Today I want to turn my attention to the most recent post from Michael Edwards. Edwards is a former long time employee of the Ford Foundation and author of the philanthrocapitalism critique Just Another Emperor and the new book Small Change: Why Business Won’t Save the World.
In his post titled Why "Social Capital Markets" Could Be a Really Bad Idea, Edwards presents what I believe is an extremely limited view of social capital markets. I’ve very sympathetic to the concept that the social sector is different from the business sector and so social capital markets should not simply mimic financial markets. For instance, I particularly liked Jacob Harold’s piece in Alliance Magazine arguing that a robust social capital market might be more like a farmers’ market than Wall Street. But Edwards’ post today argues against a straw man.
The social capital market Edwards describes is a shallow, mechanical market that has little resemblance to how real markets work. For instance when Edwards suggests that social capital markets will dictate which causes are most important and writes "Who is to say that saving the rainforest deserves more support than ending gun crime or racism?" The answer is "No one". There is nothing about the concept of the social capital market that implies that certain types of social good are superior to other types.
When Edwards writes that social capital markets will force "nonprofits to compete with each other for scarce resources," what does he think that nonprofits are already doing? We certainly don’t have unlimited resources and last I checked, nonprofits were competing fiercely to convince donors to support them.
When Edwards writes "variations in… metrics may not reflect meaningful variations in performance, since two organizations may be dealing with similar issues but in totally different contexts," I would respond "Of course!" Sophisticated investors in traditional financial markets do not base investment decisions on simple mechanical rankings. In fact, financial professionals that purport to have a simple formula for producing investment returns are seen as charlatans.
Smart investors use metrics as inputs into the messy process of trying to select their investments. Markets are not driven by metrics and simplistic rankings. They attempt to absorb vast quantities of quantitative and qualitative information in order to allocate scarce resources. I’ll admit that some supporters of the social capital markets concept hope for a day where we can easily allocate resources based on standardized rankings, but that ideal has more in common with how centralized planning works (or doesn’t) than to financial markets.

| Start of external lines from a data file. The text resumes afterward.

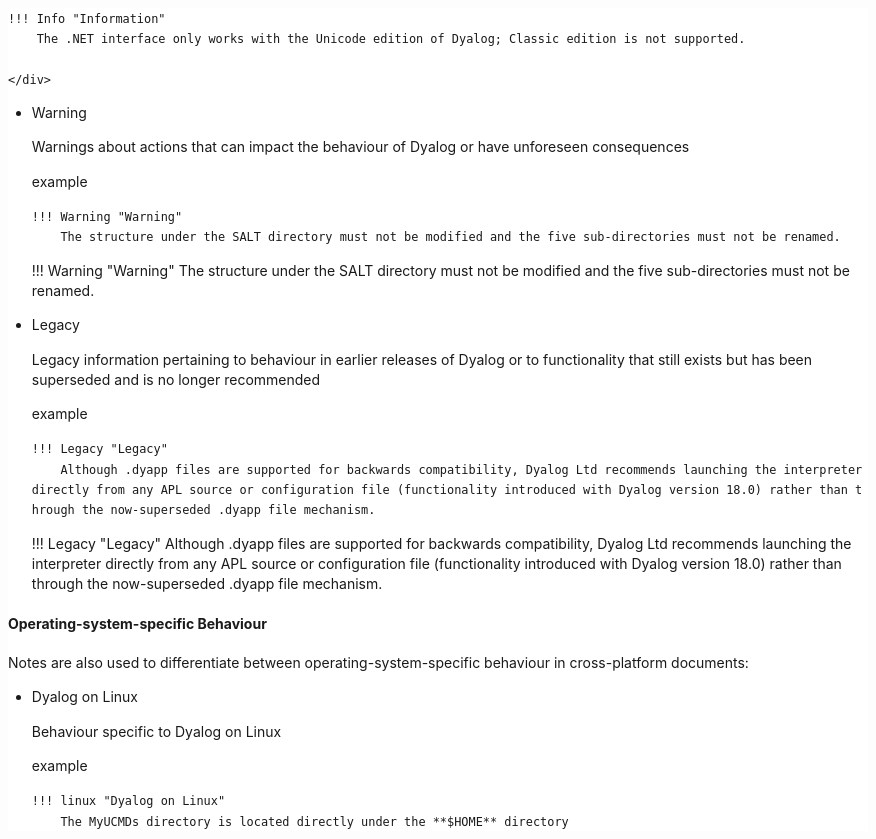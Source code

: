     !!! Info "Information"
        The .NET interface only works with the Unicode edition of Dyalog; Classic edition is not supported.
    
    </div>

- Warning

    Warnings about actions that can impact the behaviour of Dyalog or have unforeseen consequences

    <p class="example">example</p>

    ```
    !!! Warning "Warning"
        The structure under the SALT directory must not be modified and the five sub-directories must not be renamed.
    ```

    <div class="example-output" markdown="1">

    !!! Warning "Warning"
        The structure under the SALT directory must not be modified and the five sub-directories must not be renamed.
    
    </div>

- Legacy

    Legacy information pertaining to behaviour in earlier releases of Dyalog or to functionality that still exists but has been superseded and is no longer recommended

    <p class="example">example</p>

    ```
    !!! Legacy "Legacy"
        Although .dyapp files are supported for backwards compatibility, Dyalog Ltd recommends launching the interpreter directly from any APL source or configuration file (functionality introduced with Dyalog version 18.0) rather than through the now-superseded .dyapp file mechanism.
    ```

    <div class="example-output" markdown="1">

    !!! Legacy "Legacy"
        Although .dyapp files are supported for backwards compatibility, Dyalog Ltd recommends launching the interpreter directly from any APL source or configuration file (functionality introduced with Dyalog version 18.0) rather than through the now-superseded .dyapp file mechanism.
    
    </div>

#### Operating-system-specific Behaviour
Notes are also used to differentiate between operating-system-specific behaviour in cross-platform documents:

- Dyalog on Linux

    Behaviour specific to Dyalog on Linux

    <p class="example">example</p>

    ```
    !!! linux "Dyalog on Linux"
        The MyUCMDs directory is located directly under the **$HOME** directory
    ```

It is critical that as we build robust social capital markets, that we create vibrant, human markets, not some sort of mechanical sorting machine. Readers who are interested in a more holistic view of financial markets, than the quantitative, machine-like caricature presented by Edwards might be interested in the book Investing: The Last Liberal Art by Robert Hagstrom. The book lays out the ways in which investing in financial markets requires the building of a "latticework" of information that is gathered and processed with mental tools borrowed from the fields of psychology, philosophy, biology, sociology and literature. I think the book offers a holistic, human based vision of capital markets that might shift your thinking about the potential for the social capital markets.
I’ve previously mentioned Hagstrom’s book (which is largely based on the investment philosophy of Warren Buffett’s right-hand man, Charlie Munger) when I rejected an overreliance on tools borrowed from the hard sciences in philanthropy evaluation and when I responded to Albert Ruesga’s worry that evaluation was the “math-anxiety” of philanthropy. Hagstrom is also the author of The Warren Buffett Way, which I drew on extensively last summer when I offered a “robust definition of high performance” for the nonprofit sector.